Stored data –
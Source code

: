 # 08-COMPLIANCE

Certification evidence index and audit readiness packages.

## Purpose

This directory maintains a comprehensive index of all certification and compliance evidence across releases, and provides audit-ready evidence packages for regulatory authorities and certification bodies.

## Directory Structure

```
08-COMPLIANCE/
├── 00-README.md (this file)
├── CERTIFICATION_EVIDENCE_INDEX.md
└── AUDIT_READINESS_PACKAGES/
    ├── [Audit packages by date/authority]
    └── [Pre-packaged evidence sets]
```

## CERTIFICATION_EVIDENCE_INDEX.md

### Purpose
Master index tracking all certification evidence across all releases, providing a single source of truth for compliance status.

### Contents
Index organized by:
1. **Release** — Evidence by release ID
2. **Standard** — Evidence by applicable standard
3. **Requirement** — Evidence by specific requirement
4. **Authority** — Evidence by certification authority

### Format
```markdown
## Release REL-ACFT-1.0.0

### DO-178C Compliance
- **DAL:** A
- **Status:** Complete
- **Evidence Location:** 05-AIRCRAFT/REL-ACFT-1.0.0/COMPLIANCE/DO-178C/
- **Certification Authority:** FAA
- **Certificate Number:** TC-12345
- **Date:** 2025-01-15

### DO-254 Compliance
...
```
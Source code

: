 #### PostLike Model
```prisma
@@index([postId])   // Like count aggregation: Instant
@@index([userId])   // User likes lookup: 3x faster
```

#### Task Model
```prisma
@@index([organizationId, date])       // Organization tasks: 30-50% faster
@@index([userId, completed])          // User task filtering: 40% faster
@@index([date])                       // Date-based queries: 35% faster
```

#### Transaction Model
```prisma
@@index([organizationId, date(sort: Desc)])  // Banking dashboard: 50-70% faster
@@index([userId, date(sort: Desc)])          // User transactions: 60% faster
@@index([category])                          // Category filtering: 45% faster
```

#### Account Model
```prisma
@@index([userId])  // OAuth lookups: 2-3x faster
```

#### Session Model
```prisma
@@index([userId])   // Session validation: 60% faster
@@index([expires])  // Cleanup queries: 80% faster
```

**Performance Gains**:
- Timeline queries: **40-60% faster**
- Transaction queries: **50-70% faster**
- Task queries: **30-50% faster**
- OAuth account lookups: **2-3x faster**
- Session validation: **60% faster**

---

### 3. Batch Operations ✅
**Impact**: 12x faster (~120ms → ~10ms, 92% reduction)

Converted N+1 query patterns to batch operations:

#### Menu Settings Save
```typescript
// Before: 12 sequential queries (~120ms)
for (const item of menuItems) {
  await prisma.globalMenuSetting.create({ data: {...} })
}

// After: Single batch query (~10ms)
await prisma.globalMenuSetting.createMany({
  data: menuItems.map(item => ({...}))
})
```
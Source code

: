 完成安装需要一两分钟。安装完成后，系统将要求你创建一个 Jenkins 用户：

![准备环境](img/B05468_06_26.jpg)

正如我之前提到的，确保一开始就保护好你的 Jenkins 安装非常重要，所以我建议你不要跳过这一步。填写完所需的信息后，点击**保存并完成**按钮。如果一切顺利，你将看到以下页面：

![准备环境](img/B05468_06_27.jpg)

What is needed – Among the entries, find each line that includes the string "globalMenuSetting" and copy it.

Written solution –
  await prisma.globalMenuSetting.create({ data: {...} })
await prisma.globalMenuSetting.createMany({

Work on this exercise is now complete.